### Dataset excerpts
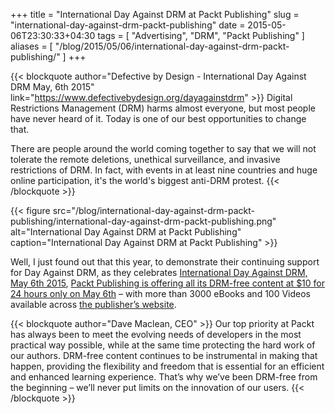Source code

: +++
title = "International Day Against DRM at Packt Publishing"
slug = "international-day-against-drm-packt-publishing"
date = 2015-05-06T23:30:33+04:30
tags = [ "Advertising", "DRM", "Packt Publishing" ]
aliases = [ "/blog/2015/05/06/international-day-against-drm-packt-publishing/" ]
+++

{{< blockquote author="Defective by Design - International Day Against DRM  May, 6th 2015" link="https://www.defectivebydesign.org/dayagainstdrm" >}}
Digital Restrictions Management (DRM) harms almost everyone, but most people have never heard of it. Today is one of our best opportunities to change that.

There are people around the world coming together to say that we will not tolerate the remote deletions, unethical surveillance, and invasive restrictions of DRM. In fact, with events in at least nine countries and huge online participation, it's the world's biggest anti-DRM protest.
{{< /blockquote >}}

{{< figure src="/blog/international-day-against-drm-packt-publishing/international-day-against-drm-packt-publishing.png" alt="International Day Against DRM at Packt Publishing" caption="International Day Against DRM at Packt Publishing" >}}

Well, I just found out that this year, to demonstrate their continuing support for Day Against DRM, as they celebrates [International Day Against DRM, May 6th 2015](https://www.defectivebydesign.org/dayagainstdrm), [Packt Publishing is offering all its DRM-free content at $10 for 24 hours only on May 6th](http://bit.ly/1clSCd7) – with more than 3000 eBooks and 100 Videos available across [the publisher’s website](http://www.packtpub.com/).

<!--more-->

{{< blockquote author="Dave Maclean, CEO" >}}
Our top priority at Packt has always been to meet the evolving needs of developers in the most practical way possible, while at the same time protecting the hard work of our authors. DRM-free content continues to be instrumental in making that happen, providing the flexibility and freedom that is essential for an efficient and enhanced learning experience. That’s why we’ve been DRM-free from the beginning – we’ll never put limits on the innovation of our users.
{{< /blockquote >}}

### Task description
Find every line in the records that uses the string "people", then copy it.

### Your response
Digital Restrictions Management (DRM) harms almost everyone, but most people have never heard of it. Today is one of our best opportunities to change that.
There are people around the world coming together to say that we will not tolerate the remote deletions, unethical surveillance, and invasive restrictions of DRM. In fact, with events in at least nine countries and huge online participation, it's the world's biggest anti-DRM protest.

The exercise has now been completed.